For more info check ndarray.c

Variable node

Let us now implement the structure that will make it possible to use Autograd. We will define a representation of a node in the autograd graph:

typedef struct variable {
  ndarray *val;
  ndarray *grad;
  struct variable **children;
  int n_children;
  void (*backward)(struct variable *);
  int ref_count;
} variable;

we will also define operations on variables :

variable *add_variable(variable *var1, variable *var2);
variable *subtract_variable(variable *var1, variable *var2);
variable *multiply_variable(variable *var1, variable *var2);
variable *divide_variable(variable *var1, variable *var2);
variable *power_variable(variable *var1, variable *var2);
variable *negate_variable(variable *var);
variable *exp_variable(variable *var);
variable *log_variable(variable *var);
variable *sum_variable(variable *var, int axis);
variable *relu_variable(variable *var);
variable *sigmoid_variable(variable *var);
variable *softmax_variable(variable *var, int axis);
variable *tanh_variable(variable *var);
variable *matmul_variable(variable *var1, variable *var2);

The idea is to use these building blocks to build what ever function we want, and then when we would want to compute the gradient of set function we would simple call on the backward function:


void build_topology(variable *var, variable ***topology, int *topology_size,
                    variable ***visited, int *visited_size) {
  for (int i = 0; i < *visited_size; ++i) {
    if ((*visited)[i] == var) {
      return;
    }
  }
  *visited =
      (variable **)realloc(*visited, (*visited_size + 1) * sizeof(variable *));
  (*visited)[*visited_size] = var;
  (*visited_size)++;

  for (int i = 0; i < var->n_children; ++i) {
    build_topology(var->children[i], topology, topology_size, visited,
                   visited_size);
  }
  *topology = (variable **)realloc(*topology,
                                   (*topology_size + 1) * sizeof(variable *));
  (*topology)[*topology_size] = var;
  (*topology_size)++;
}

void backward_variable(variable *root_var) {
  variable **topology = NULL;
  int topology_size = 0;
  variable **visited = NULL;
  int visited_size = 0;
  build_topology(root_var, &topology, &topology_size, &visited, &visited_size);
  for (int i = topology_size - 1; i >= 0; --i) {
    if (topology[i]->backward) {
      topology[i]->backward(topology[i]);
    }
  }
  free(topology);
  free(visited);
}

In other words, we implement a topological sorting algorithm to ensure that gradients are computed in the correct order, from the output back to the inputs.

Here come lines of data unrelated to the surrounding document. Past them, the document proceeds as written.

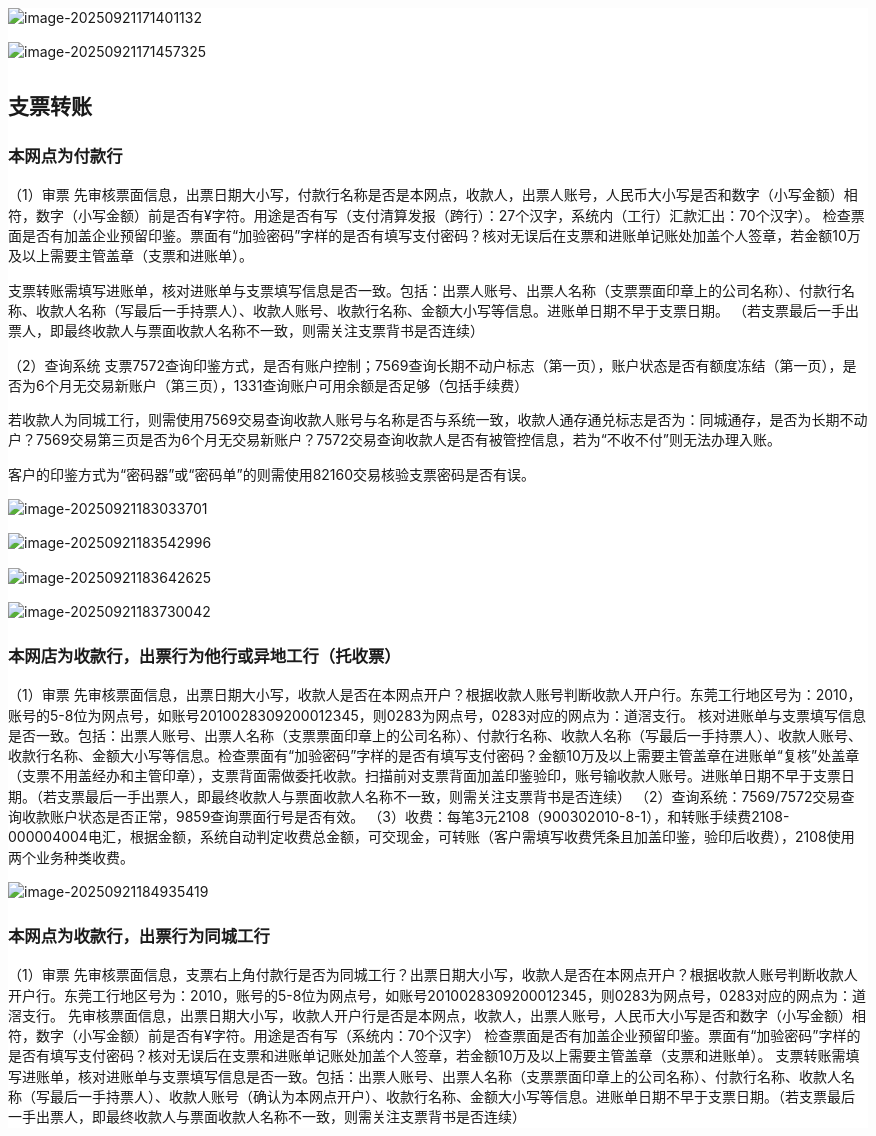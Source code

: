 ![image-20250921171401132](C:\Users\Administrator\AppData\Roaming\Typora\typora-user-images\image-20250921171401132.png)

![image-20250921171457325](C:\Users\Administrator\AppData\Roaming\Typora\typora-user-images\image-20250921171457325.png)

## 支票转账

### 本网点为付款行

（1）审票
      先审核票面信息，出票日期大小写，付款行名称是否是本网点，收款人，出票人账号，人民币大小写是否和数字（小写金额）相符，数字（小写金额）前是否有¥字符。用途是否有写（支付清算发报（跨行）：27个汉字，系统内（工行）汇款汇出：70个汉字）。
     检查票面是否有加盖企业预留印鉴。票面有“加验密码”字样的是否有填写支付密码？核对无误后在支票和进账单记账处加盖个人签章，若金额10万及以上需要主管盖章（支票和进账单）。

​      支票转账需填写进账单，核对进账单与支票填写信息是否一致。包括：出票人账号、出票人名称（支票票面印章上的公司名称）、付款行名称、收款人名称（写最后一手持票人）、收款人账号、收款行名称、金额大小写等信息。进账单日期不早于支票日期。
（若支票最后一手出票人，即最终收款人与票面收款人名称不一致，则需关注支票背书是否连续）    

（2）查询系统
     支票7572查询印鉴方式，是否有账户控制；7569查询长期不动户标志（第一页），账户状态是否有额度冻结（第一页），是否为6个月无交易新账户（第三页），1331查询账户可用余额是否足够（包括手续费）

   若收款人为同城工行，则需使用7569交易查询收款人账号与名称是否与系统一致，收款人通存通兑标志是否为：同城通存，是否为长期不动户？7569交易第三页是否为6个月无交易新账户？7572交易查询收款人是否有被管控信息，若为“不收不付”则无法办理入账。

   客户的印鉴方式为“密码器”或“密码单”的则需使用82160交易核验支票密码是否有误。

![image-20250921183033701](C:\Users\Administrator\AppData\Roaming\Typora\typora-user-images\image-20250921183033701.png)

![image-20250921183542996](C:\Users\Administrator\AppData\Roaming\Typora\typora-user-images\image-20250921183542996.png)

![image-20250921183642625](C:\Users\Administrator\AppData\Roaming\Typora\typora-user-images\image-20250921183642625.png)

![image-20250921183730042](C:\Users\Administrator\AppData\Roaming\Typora\typora-user-images\image-20250921183730042.png)

### 本网店为收款行，出票行为他行或异地工行（托收票）

（1）审票
     先审核票面信息，出票日期大小写，收款人是否在本网点开户？根据收款人账号判断收款人开户行。东莞工行地区号为：2010，账号的5-8位为网点号，如账号2010028309200012345，则0283为网点号，0283对应的网点为：道滘支行。
     核对进账单与支票填写信息是否一致。包括：出票人账号、出票人名称（支票票面印章上的公司名称）、付款行名称、收款人名称（写最后一手持票人）、收款人账号、收款行名称、金额大小写等信息。检查票面有“加验密码”字样的是否有填写支付密码？金额10万及以上需要主管盖章在进账单“复核”处盖章（支票不用盖经办和主管印章），支票背面需做委托收款。扫描前对支票背面加盖印鉴验印，账号输收款人账号。进账单日期不早于支票日期。（若支票最后一手出票人，即最终收款人与票面收款人名称不一致，则需关注支票背书是否连续）
  （2）查询系统：7569/7572交易查询收款账户状态是否正常，9859查询票面行号是否有效。
 （3）收费：每笔3元2108（900302010-8-1），和转账手续费2108-000004004电汇，根据金额，系统自动判定收费总金额，可交现金，可转账（客户需填写收费凭条且加盖印鉴，验印后收费），2108使用两个业务种类收费。

![image-20250921184935419](C:\Users\Administrator\AppData\Roaming\Typora\typora-user-images\image-20250921184935419.png)

### 本网点为收款行，出票行为同城工行
（1）审票
    先审核票面信息，支票右上角付款行是否为同城工行？出票日期大小写，收款人是否在本网点开户？根据收款人账号判断收款人开户行。东莞工行地区号为：2010，账号的5-8位为网点号，如账号2010028309200012345，则0283为网点号，0283对应的网点为：道滘支行。
    先审核票面信息，出票日期大小写，收款人开户行是否是本网点，收款人，出票人账号，人民币大小写是否和数字（小写金额）相符，数字（小写金额）前是否有¥字符。用途是否有写（系统内：70个汉字）
     检查票面是否有加盖企业预留印鉴。票面有“加验密码”字样的是否有填写支付密码？核对无误后在支票和进账单记账处加盖个人签章，若金额10万及以上需要主管盖章（支票和进账单）。
      支票转账需填写进账单，核对进账单与支票填写信息是否一致。包括：出票人账号、出票人名称（支票票面印章上的公司名称）、付款行名称、收款人名称（写最后一手持票人）、收款人账号（确认为本网点开户）、收款行名称、金额大小写等信息。进账单日期不早于支票日期。（若支票最后一手出票人，即最终收款人与票面收款人名称不一致，则需关注支票背书是否连续）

This allows for automatic differentiation of complex, nested functions by applying the chain rule systematically through the computational graph.

Let’s took a deeper look into log_variable as an example:

variable *log_variable(variable *var) {
  variable *n_var = (variable *)malloc(sizeof(variable));
  n_var->val = unary_op_ndarray(var->val, log);
  n_var->grad = zeros_ndarray(n_var->val->dim, n_var->val->shape);
  n_var->children = (variable **)malloc(sizeof(variable *));
  n_var->children[0] = var;
  n_var->n_children = 1;
  n_var->backward = log_backward;
  n_var->ref_count = 0;
  var->ref_count++;

  return n_var;
}

The log_variable creates a new variable node that represents the natural logarithm of an input variable. It allocates memory for this new node, computes its value using the logarithm function, initializes its gradient to zero, and sets up the computational graph structure by linking it to its input (child) variable. The function also assigns the appropriate backward function for gradient computation during backpropagation.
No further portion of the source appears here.